▸ **EXERCISE OBJECTIVE**: Each line below that carries the string "github" must appear in the answer.

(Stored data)
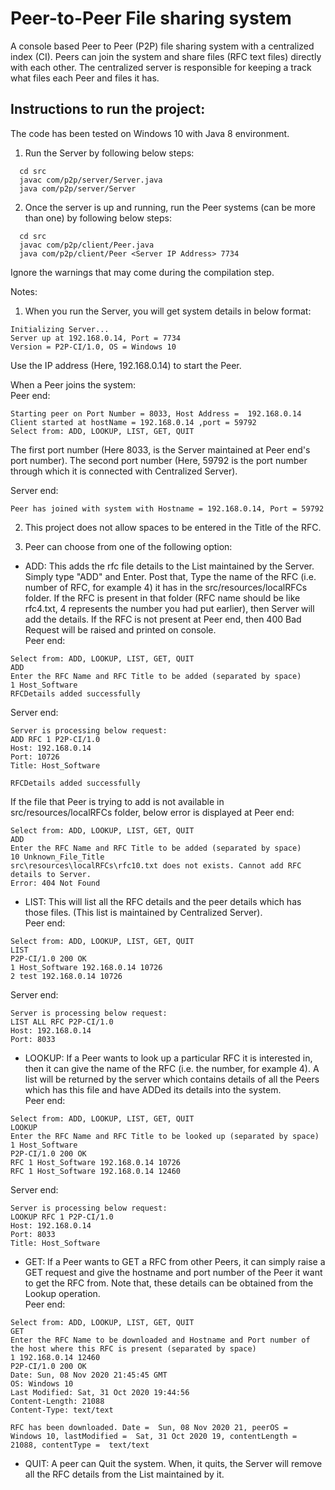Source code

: # Peer-to-Peer File sharing system
A console based Peer to Peer (P2P) file sharing system with a centralized index (CI). Peers can join the system and share files (RFC text files) directly with each other. The centralized server is responsible for keeping a track what files each Peer and files it has.

## Instructions to run the project:
The code has been tested on Windows 10 with Java 8 environment.
1. Run the Server by following below steps: <br>
```
  cd src 
  javac com/p2p/server/Server.java 
  java com/p2p/server/Server 
```
  
2. Once the server is up and running, run the Peer systems (can be more than one) by following below steps: <br>
```
  cd src 
  javac com/p2p/client/Peer.java 
  java com/p2p/client/Peer <Server IP Address> 7734 
```
Ignore the warnings that may come during the compilation step.

Notes: 
1. When you run the Server, you will get system details in below format: <br>
```
Initializing Server...
Server up at 192.168.0.14, Port = 7734
Version = P2P-CI/1.0, OS = Windows 10
```
Use the IP address (Here, 192.168.0.14) to start the Peer.

When a Peer joins the system: <br>
Peer end:
```
Starting peer on Port Number = 8033, Host Address =  192.168.0.14
Client started at hostName = 192.168.0.14 ,port = 59792
Select from: ADD, LOOKUP, LIST, GET, QUIT
```
The first port number (Here 8033, is the Server maintained at Peer end's port number). The second port number (Here, 59792 is the port number through which it is connected with Centralized Server).

Server end:
```
Peer has joined with system with Hostname = 192.168.0.14, Port = 59792
```

2. This project does not allow spaces to be entered in the Title of the RFC.

3. Peer can choose from one of the following option: <br>

  * ADD: This adds the rfc file details to the List maintained by the Server. Simply type "ADD" and Enter. Post that, Type the name of the RFC (i.e. number of RFC, for example 4) it has in the src/resources/localRFCs folder. If the RFC is present in that folder (RFC name should be like rfc4.txt, 4 represents the number you had put earlier), then Server will add the details. If the RFC is not present at Peer end, then 400 Bad Request will be raised and printed on console. <br>
Peer end:
```
Select from: ADD, LOOKUP, LIST, GET, QUIT
ADD
Enter the RFC Name and RFC Title to be added (separated by space)
1 Host_Software
RFCDetails added successfully
```
Server end:
```
Server is processing below request:
ADD RFC 1 P2P-CI/1.0
Host: 192.168.0.14
Port: 10726
Title: Host_Software

RFCDetails added successfully
```
If the file that Peer is trying to add is not available in src/resources/localRFCs folder, below error is displayed at Peer end:
```
Select from: ADD, LOOKUP, LIST, GET, QUIT
ADD
Enter the RFC Name and RFC Title to be added (separated by space)
10 Unknown_File_Title
src\resources\localRFCs\rfc10.txt does not exists. Cannot add RFC details to Server.
Error: 404 Not Found
```
  * LIST: This will list all the RFC details and the peer details which has those files. (This list is maintained by Centralized Server). <br>
Peer end:
```
Select from: ADD, LOOKUP, LIST, GET, QUIT
LIST
P2P-CI/1.0 200 OK
1 Host_Software 192.168.0.14 10726
2 test 192.168.0.14 10726
```
Server end:
```
Server is processing below request:
LIST ALL RFC P2P-CI/1.0
Host: 192.168.0.14
Port: 8033
```
  * LOOKUP: If a Peer wants to look up a particular RFC it is interested in, then it can give the name of the RFC (i.e. the number, for example 4). A list will be returned by the server which contains details of all the Peers which has this file and have ADDed its details into the system. <br>
Peer end:
```
Select from: ADD, LOOKUP, LIST, GET, QUIT
LOOKUP
Enter the RFC Name and RFC Title to be looked up (separated by space)
1 Host_Software
P2P-CI/1.0 200 OK
RFC 1 Host_Software 192.168.0.14 10726
RFC 1 Host_Software 192.168.0.14 12460
```
Server end:
```
Server is processing below request:
LOOKUP RFC 1 P2P-CI/1.0
Host: 192.168.0.14
Port: 8033
Title: Host_Software
```
  * GET: If a Peer wants to GET a RFC from other Peers, it can simply raise a GET request and give the hostname and port number of the Peer it want to get the RFC from. Note that, these details can be obtained from the Lookup operation. <br>
  Peer end:
  ```
  Select from: ADD, LOOKUP, LIST, GET, QUIT
GET
Enter the RFC Name to be downloaded and Hostname and Port number of the host where this RFC is present (separated by space)
1 192.168.0.14 12460
P2P-CI/1.0 200 OK
Date: Sun, 08 Nov 2020 21:45:45 GMT
OS: Windows 10
Last Modified: Sat, 31 Oct 2020 19:44:56
Content-Length: 21088
Content-Type: text/text

RFC has been downloaded. Date =  Sun, 08 Nov 2020 21, peerOS =  Windows 10, lastModified =  Sat, 31 Oct 2020 19, contentLength =  21088, contentType =  text/text
```

  * QUIT: A peer can Quit the system. When, it quits, the Server will remove all the RFC details from the List maintained by it. <br>

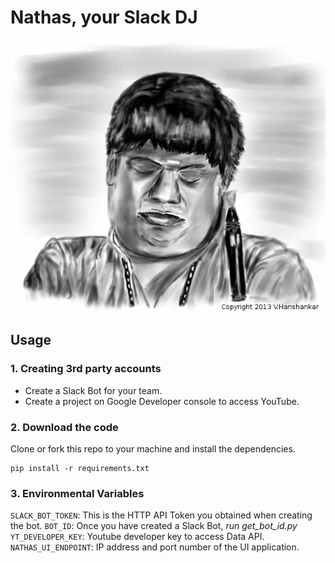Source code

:# Nathas, your Slack DJ

![Nathas](nathas.png)

## Usage

### 1. Creating 3rd party accounts
- Create a Slack Bot for your team.
- Create a project on Google Developer console to access YouTube.

### 2. Download the code
Clone or fork this repo to your machine and install the dependencies.
```
pip install -r requirements.txt
```

### 3. Environmental Variables

`SLACK_BOT_TOKEN`: This is the HTTP API Token you obtained when creating the bot.
`BOT_ID`: Once you have created a Slack Bot, *run get_bot_id.py*
`YT_DEVELOPER_KEY`: Youtube developer key to access Data API.
`NATHAS_UI_ENDPOINT`: IP address and port number of the UI application.
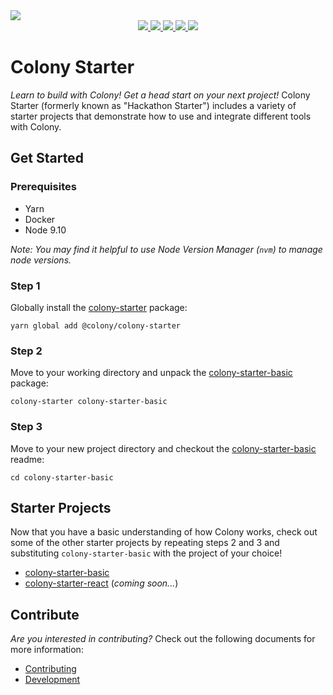<img align="center" src="/docs/img/colonyStarter_color.svg" />
<div align="center">
  <a href="https://circleci.com/gh/JoinColony/colonyStarter">
    <img src="https://img.shields.io/circleci/project/github/JoinColony/colonyStarter/node-csgo-parser.svg" />
  </a>
  <a href="https://build.colony.io/">
    <img src="https://img.shields.io/discourse/https/build.colony.io/status.svg" />
  </a>
  <a href="https://build.colony.io/">
    <img src="https://img.shields.io/discourse/https/build.colony.io/users.svg" />
  </a>
  <a href="https://build.colony.io/">
    <img src="https://img.shields.io/discourse/https/build.colony.io/topics.svg" />
  </a>
  <a href="https://build.colony.io/">
    <img src="https://img.shields.io/discourse/https/build.colony.io/posts.svg" />
  </a>
</div>

# Colony Starter

_Learn to build with Colony! Get a head start on your next project!_ Colony Starter (formerly known as "Hackathon Starter") includes a variety of starter projects that demonstrate how to use and integrate different tools with Colony.

## Get Started

### Prerequisites

- Yarn
- Docker
- Node 9.10

_Note: You may find it helpful to use Node Version Manager (`nvm`) to manage node versions._

### Step 1

Globally install the [colony-starter](/packages/colony-starter) package:

```
yarn global add @colony/colony-starter
```

### Step 2

Move to your working directory and unpack the [colony-starter-basic](/packages/colony-starter-basic) package:

```
colony-starter colony-starter-basic
```

### Step 3

Move to your new project directory and checkout the [colony-starter-basic](/packages/colony-starter-basic) readme:

```
cd colony-starter-basic
```

## Starter Projects

Now that you have a basic understanding of how Colony works, check out some of the other starter projects by repeating steps 2 and 3 and substituting `colony-starter-basic` with the project of your choice!

- [colony-starter-basic](/packages/colony-starter-basic)
- [colony-starter-react](/packages/colony-starter-react) (_coming soon..._)

## Contribute

_Are you interested in contributing?_ Check out the following documents for more information:

- [Contributing](/.github/CONTRIBUTING.md)
- [Development](/.github/DEVELOPMENT.md)
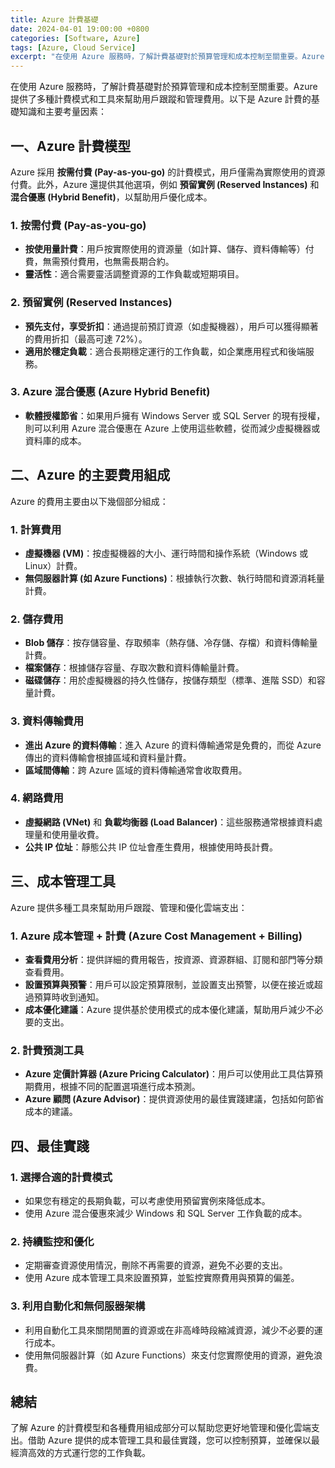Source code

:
 ```yaml
---
title: Azure 計費基礎
date: 2024-04-01 19:00:00 +0800
categories: [Software, Azure]
tags: [Azure, Cloud Service] 
excerpt: "在使用 Azure 服務時，了解計費基礎對於預算管理和成本控制至關重要。Azure 提供了多種計費模式和工具來幫助用戶跟蹤和管理費用"
---
```


在使用 Azure 服務時，了解計費基礎對於預算管理和成本控制至關重要。Azure 提供了多種計費模式和工具來幫助用戶跟蹤和管理費用。以下是 Azure 計費的基礎知識和主要考量因素：

## **一、Azure 計費模型**

Azure 採用 **按需付費 (Pay-as-you-go)** 的計費模式，用戶僅需為實際使用的資源付費。此外，Azure 還提供其他選項，例如 **預留實例 (Reserved Instances)** 和 **混合優惠 (Hybrid Benefit)**，以幫助用戶優化成本。

### **1. 按需付費 (Pay-as-you-go)**
   - **按使用量計費**：用戶按實際使用的資源量（如計算、儲存、資料傳輸等）付費，無需預付費用，也無需長期合約。
   - **靈活性**：適合需要靈活調整資源的工作負載或短期項目。

### **2. 預留實例 (Reserved Instances)**
   - **預先支付，享受折扣**：通過提前預訂資源（如虛擬機器），用戶可以獲得顯著的費用折扣（最高可達 72%）。
   - **適用於穩定負載**：適合長期穩定運行的工作負載，如企業應用程式和後端服務。

### **3. Azure 混合優惠 (Azure Hybrid Benefit)**
   - **軟體授權節省**：如果用戶擁有 Windows Server 或 SQL Server 的現有授權，則可以利用 Azure 混合優惠在 Azure 上使用這些軟體，從而減少虛擬機器或資料庫的成本。

## **二、Azure 的主要費用組成**

Azure 的費用主要由以下幾個部分組成：

### **1. 計算費用**
   - **虛擬機器 (VM)**：按虛擬機器的大小、運行時間和操作系統（Windows 或 Linux）計費。
   - **無伺服器計算 (如 Azure Functions)**：根據執行次數、執行時間和資源消耗量計費。

### **2. 儲存費用**
   - **Blob 儲存**：按存儲容量、存取頻率（熱存儲、冷存儲、存檔）和資料傳輸量計費。
   - **檔案儲存**：根據儲存容量、存取次數和資料傳輸量計費。
   - **磁碟儲存**：用於虛擬機器的持久性儲存，按儲存類型（標準、進階 SSD）和容量計費。

### **3. 資料傳輸費用**
   - **進出 Azure 的資料傳輸**：進入 Azure 的資料傳輸通常是免費的，而從 Azure 傳出的資料傳輸會根據區域和資料量計費。
   - **區域間傳輸**：跨 Azure 區域的資料傳輸通常會收取費用。

### **4. 網路費用**
   - **虛擬網路 (VNet)** 和 **負載均衡器 (Load Balancer)**：這些服務通常根據資料處理量和使用量收費。
   - **公共 IP 位址**：靜態公共 IP 位址會產生費用，根據使用時長計費。

## **三、成本管理工具**

Azure 提供多種工具來幫助用戶跟蹤、管理和優化雲端支出：

### **1. Azure 成本管理 + 計費 (Azure Cost Management + Billing)**
   - **查看費用分析**：提供詳細的費用報告，按資源、資源群組、訂閱和部門等分類查看費用。
   - **設置預算與預警**：用戶可以設定預算限制，並設置支出預警，以便在接近或超過預算時收到通知。
   - **成本優化建議**：Azure 提供基於使用模式的成本優化建議，幫助用戶減少不必要的支出。

### **2. 計費預測工具**
   - **Azure 定價計算器 (Azure Pricing Calculator)**：用戶可以使用此工具估算預期費用，根據不同的配置選項進行成本預測。
   - **Azure 顧問 (Azure Advisor)**：提供資源使用的最佳實踐建議，包括如何節省成本的建議。

## **四、最佳實踐**

### **1. 選擇合適的計費模式**
   - 如果您有穩定的長期負載，可以考慮使用預留實例來降低成本。
   - 使用 Azure 混合優惠來減少 Windows 和 SQL Server 工作負載的成本。

### **2. 持續監控和優化**
   - 定期審查資源使用情況，刪除不再需要的資源，避免不必要的支出。
   - 使用 Azure 成本管理工具來設置預算，並監控實際費用與預算的偏差。

### **3. 利用自動化和無伺服器架構**
   - 利用自動化工具來關閉閒置的資源或在非高峰時段縮減資源，減少不必要的運行成本。
   - 使用無伺服器計算（如 Azure Functions）來支付您實際使用的資源，避免浪費。

## **總結**

了解 Azure 的計費模型和各種費用組成部分可以幫助您更好地管理和優化雲端支出。借助 Azure 提供的成本管理工具和最佳實踐，您可以控制預算，並確保以最經濟高效的方式運行您的工作負載。

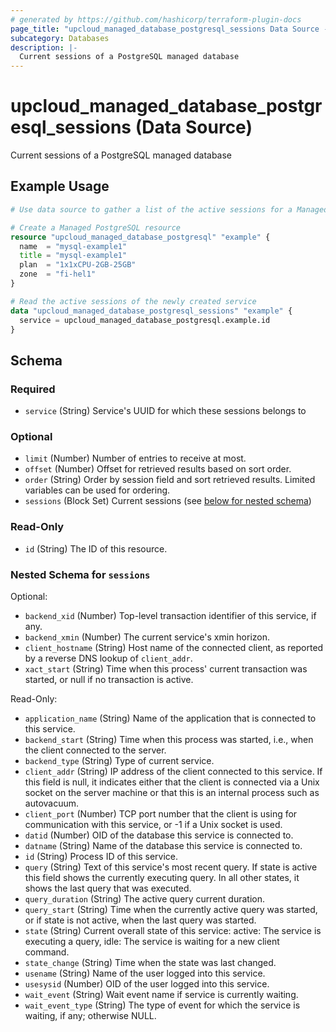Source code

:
 ```yaml
---
# generated by https://github.com/hashicorp/terraform-plugin-docs
page_title: "upcloud_managed_database_postgresql_sessions Data Source - terraform-provider-upcloud"
subcategory: Databases
description: |-
  Current sessions of a PostgreSQL managed database
---
```


# upcloud_managed_database_postgresql_sessions (Data Source)

Current sessions of a PostgreSQL managed database

## Example Usage

```terraform
# Use data source to gather a list of the active sessions for a Managed PostgreSQL Database

# Create a Managed PostgreSQL resource
resource "upcloud_managed_database_postgresql" "example" {
  name  = "mysql-example1"
  title = "mysql-example1"
  plan  = "1x1xCPU-2GB-25GB"
  zone  = "fi-hel1"
}

# Read the active sessions of the newly created service
data "upcloud_managed_database_postgresql_sessions" "example" {
  service = upcloud_managed_database_postgresql.example.id
}
```

<!-- schema generated by tfplugindocs -->
## Schema

### Required

- `service` (String) Service's UUID for which these sessions belongs to

### Optional

- `limit` (Number) Number of entries to receive at most.
- `offset` (Number) Offset for retrieved results based on sort order.
- `order` (String) Order by session field and sort retrieved results. Limited variables can be used for ordering.
- `sessions` (Block Set) Current sessions (see [below for nested schema](#nestedblock--sessions))

### Read-Only

- `id` (String) The ID of this resource.

<a id="nestedblock--sessions"></a>
### Nested Schema for `sessions`

Optional:

- `backend_xid` (Number) Top-level transaction identifier of this service, if any.
- `backend_xmin` (Number) The current service's xmin horizon.
- `client_hostname` (String) Host name of the connected client, as reported by a reverse DNS lookup of `client_addr`.
- `xact_start` (String) Time when this process' current transaction was started, or null if no transaction is active.

Read-Only:

- `application_name` (String) Name of the application that is connected to this service.
- `backend_start` (String) Time when this process was started, i.e., when the client connected to the server.
- `backend_type` (String) Type of current service.
- `client_addr` (String) IP address of the client connected to this service. If this field is null, it indicates either that the client is connected via a Unix socket on the server machine or that this is an internal process such as autovacuum.
- `client_port` (Number) TCP port number that the client is using for communication with this service, or -1 if a Unix socket is used.
- `datid` (Number) OID of the database this service is connected to.
- `datname` (String) Name of the database this service is connected to.
- `id` (String) Process ID of this service.
- `query` (String) Text of this service's most recent query. If state is active this field shows the currently executing query. In all other states, it shows the last query that was executed.
- `query_duration` (String) The active query current duration.
- `query_start` (String) Time when the currently active query was started, or if state is not active, when the last query was started.
- `state` (String) Current overall state of this service: active: The service is executing a query, idle: The service is waiting for a new client command.
- `state_change` (String) Time when the state was last changed.
- `usename` (String) Name of the user logged into this service.
- `usesysid` (Number) OID of the user logged into this service.
- `wait_event` (String) Wait event name if service is currently waiting.
- `wait_event_type` (String) The type of event for which the service is waiting, if any; otherwise NULL.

▸ **EXERCISE SOLUTION**:
    <img src="https://img.shields.io/circleci/project/github/JoinColony/colonyStarter/node-csgo-parser.svg" />
- [Contributing](/.github/CONTRIBUTING.md)
- [Development](/.github/DEVELOPMENT.md)
# generated by https://github.com/hashicorp/terraform-plugin-docs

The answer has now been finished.